Atene non ha ancora fatto abbastanza: è il parere dell’Unione Europea, che ha sospeso gli aiuti da 130 miliardi di euro destinati ad evitare il default greco. Motivo: non ci sono sufficienti garanzie su come il premier Papademos intende coprire il buco da 325 miliardi di euro, ed è necessaria una promessa scritta sul fatto che le misure di austerity verranno portate avanti nei tempi stabiliti anche in caso di cambi di governo. Cambi che probabilmente avverranno il prossimo aprile, quando i cittadini greci saranno chiamati alle urne per le elezioni anticipate. La Grecia è messa quindi nuovamente alle corde, e Papademos potrebbe decidere, dopo aver inizialmente resistito all’idea, che l’unico modo per trovare i miliardi mancanti siano i tagli alle pensioni integrative e ai fondi pensione. Tutto pur di ottenere i preziosi aiuti prima della fatidica data del 20 marzo, quando la Grecia – in gravissima recessione, con Pil al -7% – dovrà rimborsare un’obbligazione da 14.5 miliardi di euro senza averne i mezzi. Quel giorno potrebbe segnare l’inizio del default ellenico ma l’Unione Europea non sembra preoccuparsi delle conseguenze sociali di questa situazione. “Siamo meglio attrezzati che in passato contro il fallimento di un Paese dell’area Euro”, avrebbe commentato il ministro delle finanze tedesco Schauble.

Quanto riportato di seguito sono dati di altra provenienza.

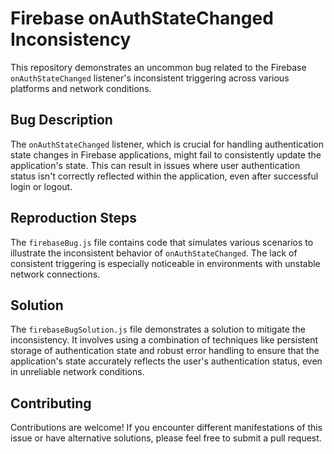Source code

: # Firebase onAuthStateChanged Inconsistency

This repository demonstrates an uncommon bug related to the Firebase `onAuthStateChanged` listener's inconsistent triggering across various platforms and network conditions.

## Bug Description

The `onAuthStateChanged` listener, which is crucial for handling authentication state changes in Firebase applications, might fail to consistently update the application's state. This can result in issues where user authentication status isn't correctly reflected within the application, even after successful login or logout.

## Reproduction Steps

The `firebaseBug.js` file contains code that simulates various scenarios to illustrate the inconsistent behavior of `onAuthStateChanged`.  The lack of consistent triggering is especially noticeable in environments with unstable network connections.

## Solution

The `firebaseBugSolution.js` file demonstrates a solution to mitigate the inconsistency.  It involves using a combination of techniques like persistent storage of authentication state and robust error handling to ensure that the application's state accurately reflects the user's authentication status, even in unreliable network conditions.

## Contributing

Contributions are welcome! If you encounter different manifestations of this issue or have alternative solutions, please feel free to submit a pull request.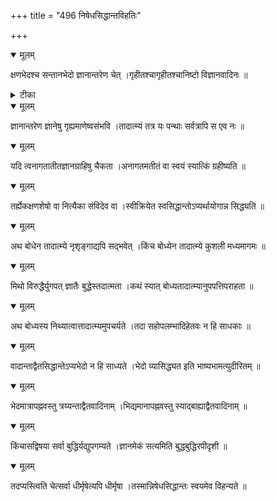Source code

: +++
title = "496 निषेधसिद्धान्तविहतिः"

+++


<details open><summary>मूलम्</summary>

क्षणभेदश्च सन्तानभेदो ज्ञानान्तरेण चेत् ।गृहीतश्चागृहीतश्चानिष्टो विज्ञानवादिनः ॥
</details>



<details><summary>टीका</summary>

स. सि.[420]
</details>



<details open><summary>मूलम्</summary>

ज्ञानान्तरेण ज्ञानेषु गृह्यमाणेष्वसंभवि ।तादात्म्यं तत्र यः पन्थाः सर्वत्रापि स एव नः ॥
</details>



<details open><summary>मूलम्</summary>

यदि त्वनागतातीतज्ञानग्राहिषु चैकता ।अनागतमतीतं वा स्वयं स्यात्किं ग्रहीष्यति ॥
</details>



<details open><summary>मूलम्</summary>

तर्ह्येकक्षणशेषो वा नित्यैका संविदेव वा ।स्वीक्रियेत स्वसिद्धान्तोऽप्यर्थायोगान्न सिद्ध्यति ॥
</details>



<details open><summary>मूलम्</summary>

अथ बोधेन तादात्म्ये नृशृङ्गाद्यपि सद्भवेत् ।किंच बोध्येन तादात्म्ये कुशली मध्यमागमः ॥
</details>



<details open><summary>मूलम्</summary>

मिथो विरुद्धैर्युगपत् ज्ञातैः बुद्धेस्तदात्मता ।कथं स्यात् बोध्यतादात्म्यानुपपत्तिपराहता ॥
</details>



<details open><summary>मूलम्</summary>

अथ बोध्यस्य निथ्यात्वात्तादात्म्यमुपचर्यते ।तदा सहोपलम्भादिहेतवः न हि साधकाः ॥
</details>



<details open><summary>मूलम्</summary>

वादान्ताद्वैतसिद्धान्तेऽप्यभेदो न हि साध्यते ।भेदो व्यासिद्ध्यत इति भाष्यभामत्युदीरितम् ॥
</details>



<details open><summary>मूलम्</summary>

भेदमात्रापह्नवस्तु त्रय्यन्ताद्वैतवादिनाम् ।भिद्यमानापह्नवस्तु स्याद्बाह्याद्वैतवादिनाम् ॥
</details>



<details open><summary>मूलम्</summary>

किंचासद्विषया सर्वा बुद्धिर्यद्युपगम्यते ।ज्ञानमेकं सत्यमिति बुद्धबुद्धिरपीदृशी ॥
</details>



<details open><summary>मूलम्</summary>

तदप्यस्त्विति चेत्सर्वा धीर्मृषेत्यपि धीर्मृषा ।तस्मान्निषेधसिद्धान्तः स्वयमेव विहन्यते ॥
</details>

Intanto, però, i socialdemocratici del Parlamento europeo chiedono alla commissione speciale composta da esperti della Bce, del Fondo Monetario Internazionale e dell’Unione Europea (la “troika”) di riferire in commissione economica sulle decisioni prese riguardo ad Atene. Il gruppo dei socieldemocratici ha anche composto una “troika” alternativa a quella ufficiale, da inviare ad Atene nelle prossime due settimane, per valutare possibili alternative al severo piano imposto dall’Europa a Papademos.
Intanto, nessuna decisione dall’Unione Europea per la Grecia. L’Eurogruppo che doveva svolgersi oggi è stato sospeso e sostituito con una semplice conference call, in preparazione al prossimo appuntamento: l’Eurogruppo del 20 febbraio.